Mutations, Gene Transfer & Genetic Engineering

Mutant Isolation via Plating

• Positive selection: stamp master plate onto nutrient plate ± antibiotic; colonies that grow on antibiotic plate = resistant mutants.
• Negative selection: duplicate onto plates ± \text{histidine}; colonies that grow only on supplemented plate = his^- auxotrophs (nutritional mutants).

Ames Test (Carcinogen Screen)

• Start with his^- auxotroph of Salmonella.
• Incubate with suspected mutagen + rat‐liver extract ➔ plate on medium lacking histidine.
• Revertant colonies (regained his^+) indicate mutagenicity ≈ potential carcinogen.

Horizontal Gene Transfer (HGT)

• Three mechanisms transfer DNA between bacteria (no reproduction involved).
  • Transformation: uptake of naked DNA.
  • Conjugation: plasmid copy passed via type-IV pilus/mating bridge.
  • Transduction: DNA moved by bacteriophage.

Transformation Specifics

• DNA fragment must find homologous region; otherwise degraded.
• Plasmid uptake bypasses homologous requirement → higher success.
• Competency varies: e.g., E.\ coli tries any DNA; S.\ pneumoniae prefers own species.

Conjugation Highlights

• Plasmid-only process; requires fertility (F) factor.
• Gram-negatives: pilus can bridge short distance; Gram-positives: pilus draws cells into direct contact (mating bridge).
• Spreads antibiotic resistance rapidly (colony-wide in 2–4 h).
• Plasmid cargo worth knowing: antibiotic resistance, antibiotic synthesis, virulence genes, toxins.
• Plasmid incompatibility: competing plasmids with same promoter ➔ only tighter-binding expressed (therapeutic strategy to silence resistance).

Transduction

• Generalized (lytic phage): random host DNA mistakenly packaged; requires homologous recombination → usually fails.
• Specialized (temperate/lysogenic phage): prophage excision carries specific flanking host genes; phage integrase enables insertion → high success; major source of bacterial virulence factors (e.g., diphtheria toxin, EHEC Shiga toxin).
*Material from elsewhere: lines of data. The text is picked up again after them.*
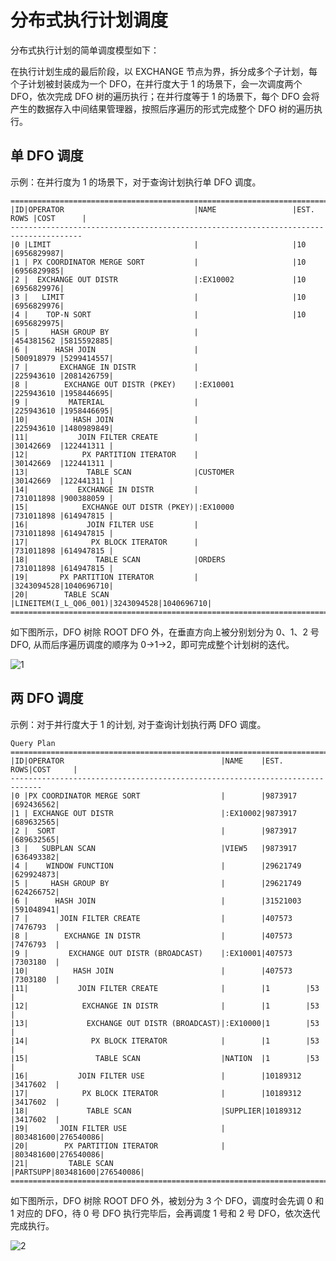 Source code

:分布式执行计划调度 
==============================



分布式执行计划的简单调度模型如下：

在执行计划生成的最后阶段，以 EXCHANGE 节点为界，拆分成多个子计划，每个子计划被封装成为一个 DFO，在并行度大于 1 的场景下，会一次调度两个 DFO，依次完成 DFO 树的遍历执行；在并行度等于 1 的场景下，每个 DFO 会将产生的数据存入中间结果管理器，按照后序遍历的形式完成整个 DFO 树的遍历执行。

单 DFO 调度 
-----------------------------

示例：在并行度为 1 的场景下，对于查询计划执行单 DFO 调度。

    ======================================================================================
    |ID|OPERATOR                             |NAME                 |EST. ROWS |COST      |
    --------------------------------------------------------------------------------------
    |0 |LIMIT                                |                     |10        |6956829987|
    |1 | PX COORDINATOR MERGE SORT           |                     |10        |6956829985|
    |2 |  EXCHANGE OUT DISTR                 |:EX10002             |10        |6956829976|
    |3 |   LIMIT                             |                     |10        |6956829976|
    |4 |    TOP-N SORT                       |                     |10        |6956829975|
    |5 |     HASH GROUP BY                   |                     |454381562 |5815592885|
    |6 |      HASH JOIN                      |                     |500918979 |5299414557|
    |7 |       EXCHANGE IN DISTR             |                     |225943610 |2081426759|
    |8 |        EXCHANGE OUT DISTR (PKEY)    |:EX10001             |225943610 |1958446695|
    |9 |         MATERIAL                    |                     |225943610 |1958446695|
    |10|          HASH JOIN                  |                     |225943610 |1480989849|
    |11|           JOIN FILTER CREATE        |                     |30142669  |122441311 |
    |12|            PX PARTITION ITERATOR    |                     |30142669  |122441311 |
    |13|             TABLE SCAN              |CUSTOMER             |30142669  |122441311 |
    |14|           EXCHANGE IN DISTR         |                     |731011898 |900388059 |
    |15|            EXCHANGE OUT DISTR (PKEY)|:EX10000             |731011898 |614947815 |
    |16|             JOIN FILTER USE         |                     |731011898 |614947815 |
    |17|              PX BLOCK ITERATOR      |                     |731011898 |614947815 |
    |18|               TABLE SCAN            |ORDERS               |731011898 |614947815 |
    |19|       PX PARTITION ITERATOR         |                     |3243094528|1040696710|
    |20|        TABLE SCAN                   |LINEITEM(I_L_Q06_001)|3243094528|1040696710|
    ======================================================================================



如下图所示，DFO 树除 ROOT DFO 外，在垂直方向上被分别划分为 0、1、2 号 DFO, 从而后序遍历调度的顺序为 0-\>1-\>2，即可完成整个计划树的迭代。

![1](https://static-aliyun-doc.oss-accelerate.aliyuncs.com/assets/img/zh-CN/4765994061/p179917.jpg)

两 DFO 调度 
-----------------------------

示例：对于并行度大于 1 的计划, 对于查询计划执行两 DFO 调度。

    Query Plan
    =============================================================================
    |ID|OPERATOR                                   |NAME    |EST. ROWS|COST     |
    -----------------------------------------------------------------------------
    |0 |PX COORDINATOR MERGE SORT                  |        |9873917  |692436562|
    |1 | EXCHANGE OUT DISTR                        |:EX10002|9873917  |689632565|
    |2 |  SORT                                     |        |9873917  |689632565|
    |3 |   SUBPLAN SCAN                            |VIEW5   |9873917  |636493382|
    |4 |    WINDOW FUNCTION                        |        |29621749 |629924873|
    |5 |     HASH GROUP BY                         |        |29621749 |624266752|
    |6 |      HASH JOIN                            |        |31521003 |591048941|
    |7 |       JOIN FILTER CREATE                  |        |407573   |7476793  |
    |8 |        EXCHANGE IN DISTR                  |        |407573   |7476793  |
    |9 |         EXCHANGE OUT DISTR (BROADCAST)    |:EX10001|407573   |7303180  |
    |10|          HASH JOIN                        |        |407573   |7303180  |
    |11|           JOIN FILTER CREATE              |        |1        |53       |
    |12|            EXCHANGE IN DISTR              |        |1        |53       |
    |13|             EXCHANGE OUT DISTR (BROADCAST)|:EX10000|1        |53       |
    |14|              PX BLOCK ITERATOR            |        |1        |53       |
    |15|               TABLE SCAN                  |NATION  |1        |53       |
    |16|           JOIN FILTER USE                 |        |10189312 |3417602  |
    |17|            PX BLOCK ITERATOR              |        |10189312 |3417602  |
    |18|             TABLE SCAN                    |SUPPLIER|10189312 |3417602  |
    |19|       JOIN FILTER USE                     |        |803481600|276540086|
    |20|        PX PARTITION ITERATOR              |        |803481600|276540086|
    |21|         TABLE SCAN                        |PARTSUPP|803481600|276540086|
    =============================================================================



如下图所示，DFO 树除 ROOT DFO 外，被划分为 3 个 DFO，调度时会先调 0 和 1 对应的 DFO，待 0 号 DFO 执行完毕后，会再调度 1 号和 2 号 DFO，依次迭代完成执行。

![2](https://static-aliyun-doc.oss-accelerate.aliyuncs.com/assets/img/zh-CN/4765994061/p179918.jpg)

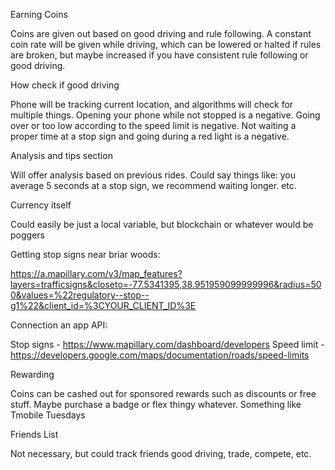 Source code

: Earning Coins

Coins are given out based on good driving and rule following. A constant coin rate will be given while driving, which can be lowered or halted if rules are broken, but maybe increased if you have consistent rule following or good driving.


How check if good driving

Phone will be tracking current location, and algorithms will check for multiple things. Opening your phone while not stopped is a negative. Going over or too low according to the speed limit is negative. Not waiting a proper time at a stop sign and going during a red light is a negative.


Analysis and tips section

Will offer analysis based on previous rides. Could say things like: you average 5 seconds at a stop sign, we recommend waiting longer. etc.


Currency itself

Could easily be just a local variable, but blockchain or whatever would be poggers


Getting stop signs near briar woods:

https://a.mapillary.com/v3/map_features?layers=trafficsigns&closeto=-77.5341395,38.951959099999996&radius=500&values=%22regulatory--stop--g1%22&client_id=%3CYOUR_CLIENT_ID%3E


Connection an app API:

Stop signs - https://www.mapillary.com/dashboard/developers
Speed limit - https://developers.google.com/maps/documentation/roads/speed-limits


Rewarding

Coins can be cashed out for sponsored rewards such as discounts or free stuff. Maybe purchase a badge or flex thingy whatever. Something like Tmobile Tuesdays


Friends List

Not necessary, but could track friends good driving, trade, compete, etc.
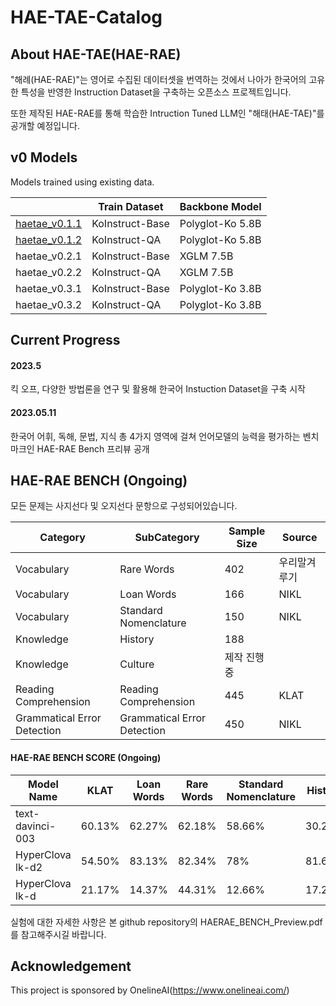 # HAE-TAE-Catalog

## About HAE-TAE(HAE-RAE)
"해례(HAE-RAE)"는 영어로 수집된 데이터셋을 번역하는 것에서 나아가 한국어의 고유한 특성을 반영한 Instruction Dataset을 구축하는 오픈소스 프로젝트입니다.

또한 제작된 HAE-RAE를 통해 학습한 Intruction Tuned LLM인 "해태(HAE-TAE)"를 공개할 예정입니다.

## v0 Models
Models trained using existing data.

|               | Train Dataset   | Backbone Model   |
|---------------|-----------------|------------------|
| [haetae_v0.1.1](https://huggingface.co/GSON-backup/hae-tae-v0.1.1) | KoInstruct-Base | Polyglot-Ko 5.8B |
| [haetae_v0.1.2](https://huggingface.co/GSON-backup/hae-tae-v0.1.2) |   KoInstruct-QA | Polyglot-Ko 5.8B |
| haetae_v0.2.1 | KoInstruct-Base |        XGLM 7.5B |
| haetae_v0.2.2 |   KoInstruct-QA |        XGLM 7.5B |
| haetae_v0.3.1 | KoInstruct-Base |        Polyglot-Ko 3.8B |
| haetae_v0.3.2 |   KoInstruct-QA |        Polyglot-Ko 3.8B  |

## Current Progress
#### 2023.5 
킥 오프, 다양한 방법론을 연구 및 활용해 한국어 Instuction Dataset을 구축 시작

#### 2023.05.11
한국어 어휘, 독해, 문법, 지식 총 4가지 영역에 걸쳐 언어모델의 능력을 평가하는 벤치마크인 HAE-RAE Bench 프리뷰 공개


## HAE-RAE BENCH (Ongoing)
모든 문제는 사지선다 및 오지선다 문항으로 구성되어있습니다.

|Category       | SubCategory     | Sample Size      | Source   |
|---------------|-----------------|------------------|------------------|
|Vocabulary     | Rare Words      | 402  | 우리말겨루기|
|Vocabulary     | Loan Words      | 166  | NIKL|
|Vocabulary     | Standard Nomenclature      | 150  | NIKL|
|Knowledge      | History         | 188  |  |
|Knowledge      | Culture         | 제작 진행중  |  |
|Reading Comprehension  | Reading Comprehension | 445  | KLAT    |
|Grammatical Error Detection  | Grammatical Error Detection | 450  | NIKL    |

#### HAE-RAE BENCH SCORE (Ongoing)
|Model Name    | KLAT     |Loan Words     | Rare Words      | Standard Nomenclature   | History        |
|---------------|-----------------|------------------|------------------|------------------|------------------|
|text-davinci-003    | 60.13%     | 62.27%      | 62.18%   | 58.66%       | 30.27%      |
|HyperClova lk-d2   | 54.50%     | 83.13%      | 82.34%   | 78%       | 81.62%      |
|HyperClova lk-d     | 21.17%     | 14.37%      | 44.31%   | 12.66%       | 17.29%      |

실험에 대한 자세한 사항은 본 github repository의 HAERAE_BENCH_Preview.pdf를 참고해주시길 바랍니다.



## Acknowledgement

This project is sponsored by OnelineAI(https://www.onelineai.com/) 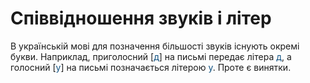 # Співвідношення звуків і літер

В українськiй мовi для позначення бiльшостi звукiв iснують окремi букви. Наприклад, приголосний [<font color="#0F5181">д</font>] на письмi передає лiтера <font color="#0F5181">д</font>, а голосний [<font color="#0F5181">у</font>] на письмi позначається лiтерою <font color="#0F5181">y</font>. Проте є винятки.

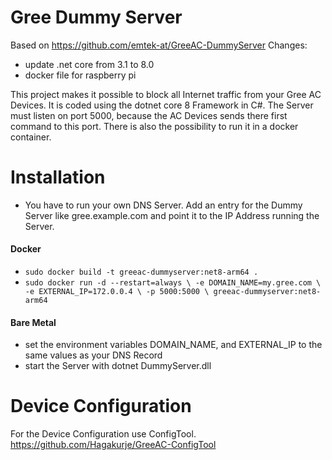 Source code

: # Gree Dummy Server
Based on https://github.com/emtek-at/GreeAC-DummyServer
Changes:
* update .net core from 3.1 to 8.0
* docker file for raspberry pi

This project makes it possible to block all Internet traffic from your Gree AC Devices. 
It is coded using the dotnet core 8 Framework in C#. The Server must listen on port 5000, because the AC Devices sends there first command to this port.
There is also the possibility to run it in a docker container.

# Installation
* You have to run your own DNS Server. Add an entry for the Dummy Server like gree.example.com and point it to the IP Address running the Server.
#### Docker
* `sudo docker build -t greeac-dummyserver:net8-arm64 .`
* `sudo docker run -d --restart=always \
  -e DOMAIN_NAME=my.gree.com \
  -e EXTERNAL_IP=172.0.0.4 \
  -p 5000:5000 \
  greeac-dummyserver:net8-arm64`
#### Bare Metal
* set the environment variables DOMAIN_NAME, and EXTERNAL_IP to the same values as your DNS Record
* start the Server with dotnet DummyServer.dll

# Device Configuration
For the Device Configuration use ConfigTool. https://github.com/Hagakurje/GreeAC-ConfigTool
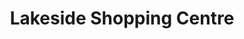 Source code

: ---
title: "Lakeside Shopping Centre"
url: /grays/lakeside-shopping-centre/
shop: Einkaufszentrum
---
Classic Recombinant DNA Workflow

1. PCR amplify gene of interest (GOI) with sticky ends; cycles = denature → anneal → extend using heat-stable polymerase (e.g., Taq).
2. Cut plasmid & GOI with same restriction enzyme (e.g., EcoRI: \text{GAATTC} palindromic site).
3. Ligate to form recombinant plasmid.
4. Transform bacteria.
5. Screen colonies:
   • Antibiotic plate selects cells that received any plasmid.
   • Blue/white screening: lacZ in multiple-cloning site—interrupted \Rightarrow white (recombinant); intact \Rightarrow blue (native plasmid).

Agrobacterium-Mediated Plant Engineering

• Agrobacterium\ tumefaciens TI plasmid drives inserted gene into plant chromosome.
• Uses: stable transgenic crops (drought, pest, heat resistance) or transient expression bioreactors (vacuum-infiltrate wounded leaves; short-term overproduction of therapeutics, then harvest & discard plant).

Key Applications of Genetic Engineering

• Nucleic acids: gene therapy (e.g., sickle-cell cure), diagnostic probes.
• Recombinant microbes: industrial enzymes, vaccines, insulin, bioremediation.
• Transgenic plants: stress-tolerant foods, higher yield cotton, plant-made vaccines/ drugs.
• Transgenic animals:
  • AquAdvantage salmon (fast-growing).
  • Humanized mice (Regeneron) for drug testing.
  • Xenografting: editing pigs to provide human-compatible organs.

Essential Terms & Equations

• Auxotroph \neq prototroph.
• Homologous (reciprocal) recombination vs. non-reciprocal (lab-forced).
• PCR amplification is exponential: copies = 2^{n} after n cycles.